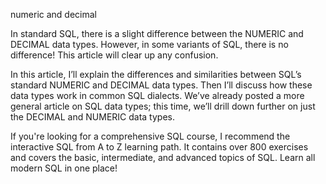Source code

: numeric and decimal

In standard SQL, there is a slight difference between the NUMERIC and DECIMAL data types. However, in some variants of SQL, there is no difference! This article will clear up any confusion.

In this article, I’ll explain the differences and similarities between SQL’s standard NUMERIC and DECIMAL data types. Then I’ll discuss how these data types work in common SQL dialects. We’ve already posted a more general article on SQL data types; this time, we’ll drill down further on just the DECIMAL and NUMERIC data types.

If you're looking for a comprehensive SQL course, I recommend the interactive SQL from A to Z learning path. It contains over 800 exercises and covers the basic, intermediate, and advanced topics of SQL. Learn all modern SQL in one place!
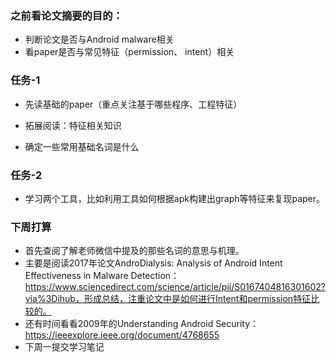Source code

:### 之前看论文摘要的目的：

- 判断论文是否与Android malware相关
- 看paper是否与常见特征（permission、 intent）相关

### 任务-1

-  先读基础的paper（重点关注基于哪些程序、工程特征）

-  拓展阅读：特征相关知识

-  确定一些常用基础名词是什么

### 任务-2

- 学习两个工具，比如利用工具如何根据apk构建出graph等特征来复现paper。



### 下周打算

- 首先查阅了解老师微信中提及的那些名词的意思与机理。
- 主要是阅读2017年论文AndroDialysis: Analysis of Android Intent Effectiveness in Malware Detection：https://www.sciencedirect.com/science/article/pii/S0167404816301602?via%3Dihub，形成总结，注重论文中是如何进行Intent和permission特征比较的。
- 还有时间看看2009年的Understanding Android Security：https://ieeexplore.ieee.org/document/4768655
- 下周一提交学习笔记
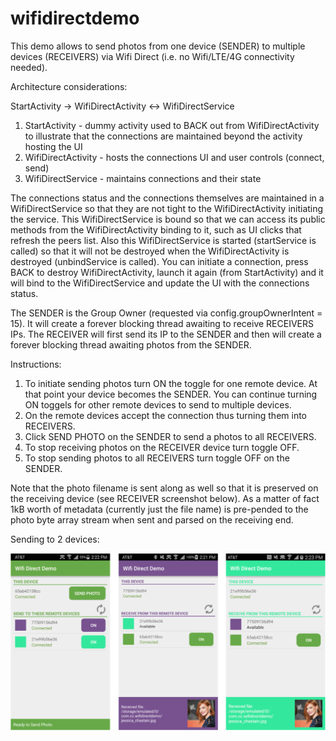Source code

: # wifidirectdemo

This demo allows to send photos from one device (SENDER) to multiple devices (RECEIVERS) via Wifi Direct (i.e. no Wifi/LTE/4G connectivity needed).


Architecture considerations:

StartActivity -> WifiDirectActivity <-> WifiDirectService

1. StartActivity - dummy activity used to BACK out from WifiDirectActivity to illustrate that the connections are maintained beyond the activity hosting the UI
2. WifiDirectActivity - hosts the connections UI and user controls (connect, send)
3. WifiDirectService - maintains connections and their state

The connections status and the connections themselves are maintained in a WifiDirectService so that they are not tight to the WifiDirectActivity initiating the service. 
This WifiDirectService is bound so that we can access its public methods from the WifiDirectActivity binding to it, such as UI clicks that refresh the peers list. Also this WifiDirectService is started (startService is called) so that it will not be destroyed when the WifiDirectActivity is destroyed (unbindService is called).
You can initiate a connection, press BACK to destroy WifiDirectActivity, launch it again (from StartActivity) and it will bind to the WifiDirectService and update the UI with the connections status.

The SENDER is the Group Owner (requested via config.groupOwnerIntent = 15). It will create a forever blocking thread awaiting to receive RECEIVERS IPs. The RECEIVER will first send its IP to the SENDER and then will create a forever blocking thread awaiting photos from the SENDER.


Instructions:

1. To initiate sending photos turn ON the toggle for one remote device. At that point your device becomes the SENDER. You can continue turning ON toggels for other remote devices to send to multiple devices. 
2. On the remote devices accept the connection thus turning them into RECEIVERS. 
2. Click SEND PHOTO on the SENDER to send a photos to all RECEIVERS. 
3. To stop receiving photos on the RECEIVER device turn toggle OFF.
4. To stop sending photos to all RECEIVERS turn toggle OFF on the SENDER.

Note that the photo filename is sent along as well so that it is preserved on the receiving device (see RECEIVER screenshot below). As a matter of fact 1kB worth of metadata (currently just the file name) is pre-pended to the photo byte array stream when sent and parsed on the receiving end.


Sending to 2 devices:

![Alt text](/sender_receivers.png?raw=true "")


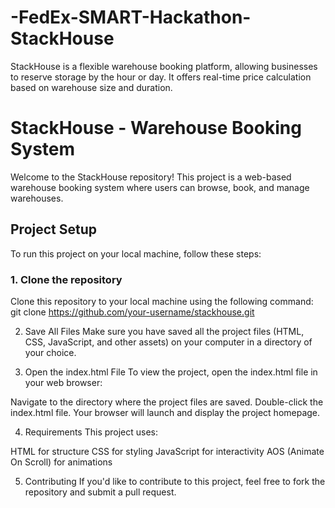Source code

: # -FedEx-SMART-Hackathon-StackHouse
StackHouse is a flexible warehouse booking platform, allowing businesses to reserve storage by the hour or day. It offers real-time price calculation based on warehouse size and duration.
# StackHouse - Warehouse Booking System

Welcome to the StackHouse repository! This project is a web-based warehouse booking system where users can browse, book, and manage warehouses.

## Project Setup

To run this project on your local machine, follow these steps:

### 1. Clone the repository
Clone this repository to your local machine using the following command:
git clone https://github.com/your-username/stackhouse.git

2. Save All Files
Make sure you have saved all the project files (HTML, CSS, JavaScript, and other assets) on your computer in a directory of your choice.

3. Open the index.html File
To view the project, open the index.html file in your web browser:

Navigate to the directory where the project files are saved.
Double-click the index.html file.
Your browser will launch and display the project homepage.

4. Requirements
This project uses:

HTML for structure
CSS for styling
JavaScript for interactivity
AOS (Animate On Scroll) for animations

5. Contributing
If you'd like to contribute to this project, feel free to fork the repository and submit a pull request.


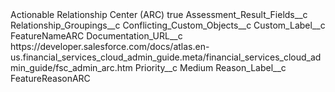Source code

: <?xml version="1.0" encoding="UTF-8"?>
<CustomMetadata xmlns="http://soap.sforce.com/2006/04/metadata" xmlns:xsi="http://www.w3.org/2001/XMLSchema-instance" xmlns:xsd="http://www.w3.org/2001/XMLSchema">
    <label>Actionable Relationship Center (ARC)</label>
    <protected>true</protected>
    <values>
        <field>Assessment_Result_Fields__c</field>
        <value xsi:type="xsd:string">Relationship_Groupings__c</value>
    </values>
    <values>
        <field>Conflicting_Custom_Objects__c</field>
        <value xsi:nil="true"/>
    </values>
    <values>
        <field>Custom_Label__c</field>
        <value xsi:type="xsd:string">FeatureNameARC</value>
    </values>
    <values>
        <field>Documentation_URL__c</field>
        <value xsi:type="xsd:string">https://developer.salesforce.com/docs/atlas.en-us.financial_services_cloud_admin_guide.meta/financial_services_cloud_admin_guide/fsc_admin_arc.htm</value>
    </values>
    <values>
        <field>Priority__c</field>
        <value xsi:type="xsd:string">Medium</value>
    </values>
    <values>
        <field>Reason_Label__c</field>
        <value xsi:type="xsd:string">FeatureReasonARC</value>
    </values>
</CustomMetadata>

*What to work on:* None of the pictures should appear; repeat the records exactly otherwise.

*Result:*
Source code

: numeric and decimal

In standard SQL, there is a slight difference between the NUMERIC and DECIMAL data types. However, in some variants of SQL, there is no difference! This article will clear up any confusion.

In this article, I’ll explain the differences and similarities between SQL’s standard NUMERIC and DECIMAL data types. Then I’ll discuss how these data types work in common SQL dialects. We’ve already posted a more general article on SQL data types; this time, we’ll drill down further on just the DECIMAL and NUMERIC data types.

If you're looking for a comprehensive SQL course, I recommend the interactive SQL from A to Z learning path. It contains over 800 exercises and covers the basic, intermediate, and advanced topics of SQL. Learn all modern SQL in one place!
Source code

:### 之前看论文摘要的目的：

- 判断论文是否与Android malware相关
- 看paper是否与常见特征（permission、 intent）相关

### 任务-1

-  先读基础的paper（重点关注基于哪些程序、工程特征）

-  拓展阅读：特征相关知识

-  确定一些常用基础名词是什么

### 任务-2

- 学习两个工具，比如利用工具如何根据apk构建出graph等特征来复现paper。



### 下周打算

- 首先查阅了解老师微信中提及的那些名词的意思与机理。
- 主要是阅读2017年论文AndroDialysis: Analysis of Android Intent Effectiveness in Malware Detection：https://www.sciencedirect.com/science/article/pii/S0167404816301602?via%3Dihub，形成总结，注重论文中是如何进行Intent和permission特征比较的。
- 还有时间看看2009年的Understanding Android Security：https://ieeexplore.ieee.org/document/4768655
- 下周一提交学习笔记
Source code

: # wifidirectdemo

This demo allows to send photos from one device (SENDER) to multiple devices (RECEIVERS) via Wifi Direct (i.e. no Wifi/LTE/4G connectivity needed).


Architecture considerations:

StartActivity -> WifiDirectActivity <-> WifiDirectService

1. StartActivity - dummy activity used to BACK out from WifiDirectActivity to illustrate that the connections are maintained beyond the activity hosting the UI
2. WifiDirectActivity - hosts the connections UI and user controls (connect, send)
3. WifiDirectService - maintains connections and their state

The connections status and the connections themselves are maintained in a WifiDirectService so that they are not tight to the WifiDirectActivity initiating the service. 
This WifiDirectService is bound so that we can access its public methods from the WifiDirectActivity binding to it, such as UI clicks that refresh the peers list. Also this WifiDirectService is started (startService is called) so that it will not be destroyed when the WifiDirectActivity is destroyed (unbindService is called).
You can initiate a connection, press BACK to destroy WifiDirectActivity, launch it again (from StartActivity) and it will bind to the WifiDirectService and update the UI with the connections status.

The SENDER is the Group Owner (requested via config.groupOwnerIntent = 15). It will create a forever blocking thread awaiting to receive RECEIVERS IPs. The RECEIVER will first send its IP to the SENDER and then will create a forever blocking thread awaiting photos from the SENDER.


Instructions:

1. To initiate sending photos turn ON the toggle for one remote device. At that point your device becomes the SENDER. You can continue turning ON toggels for other remote devices to send to multiple devices. 
2. On the remote devices accept the connection thus turning them into RECEIVERS. 
2. Click SEND PHOTO on the SENDER to send a photos to all RECEIVERS. 
3. To stop receiving photos on the RECEIVER device turn toggle OFF.
4. To stop sending photos to all RECEIVERS turn toggle OFF on the SENDER.

Note that the photo filename is sent along as well so that it is preserved on the receiving device (see RECEIVER screenshot below). As a matter of fact 1kB worth of metadata (currently just the file name) is pre-pended to the photo byte array stream when sent and parsed on the receiving end.


Sending to 2 devices:

![Alt text](/sender_receivers.png?raw=true "")


Source code

: # -FedEx-SMART-Hackathon-StackHouse
StackHouse is a flexible warehouse booking platform, allowing businesses to reserve storage by the hour or day. It offers real-time price calculation based on warehouse size and duration.
# StackHouse - Warehouse Booking System

Welcome to the StackHouse repository! This project is a web-based warehouse booking system where users can browse, book, and manage warehouses.

## Project Setup

To run this project on your local machine, follow these steps:

### 1. Clone the repository
Clone this repository to your local machine using the following command:
git clone https://github.com/your-username/stackhouse.git

2. Save All Files
Make sure you have saved all the project files (HTML, CSS, JavaScript, and other assets) on your computer in a directory of your choice.

3. Open the index.html File
To view the project, open the index.html file in your web browser:

Navigate to the directory where the project files are saved.
Double-click the index.html file.
Your browser will launch and display the project homepage.

4. Requirements
This project uses:

HTML for structure
CSS for styling
JavaScript for interactivity
AOS (Animate On Scroll) for animations

5. Contributing
If you'd like to contribute to this project, feel free to fork the repository and submit a pull request.


Source code

: <?xml version="1.0" encoding="UTF-8"?>
<CustomMetadata xmlns="http://soap.sforce.com/2006/04/metadata" xmlns:xsi="http://www.w3.org/2001/XMLSchema-instance" xmlns:xsd="http://www.w3.org/2001/XMLSchema">
    <label>Actionable Relationship Center (ARC)</label>
    <protected>true</protected>
    <values>
        <field>Assessment_Result_Fields__c</field>
        <value xsi:type="xsd:string">Relationship_Groupings__c</value>
    </values>
    <values>
        <field>Conflicting_Custom_Objects__c</field>
        <value xsi:nil="true"/>
    </values>
    <values>
        <field>Custom_Label__c</field>
        <value xsi:type="xsd:string">FeatureNameARC</value>
    </values>
    <values>
        <field>Documentation_URL__c</field>
        <value xsi:type="xsd:string">https://developer.salesforce.com/docs/atlas.en-us.financial_services_cloud_admin_guide.meta/financial_services_cloud_admin_guide/fsc_admin_arc.htm</value>
    </values>
    <values>
        <field>Priority__c</field>
        <value xsi:type="xsd:string">Medium</value>
    </values>
    <values>
        <field>Reason_Label__c</field>
        <value xsi:type="xsd:string">FeatureReasonARC</value>
    </values>
</CustomMetadata>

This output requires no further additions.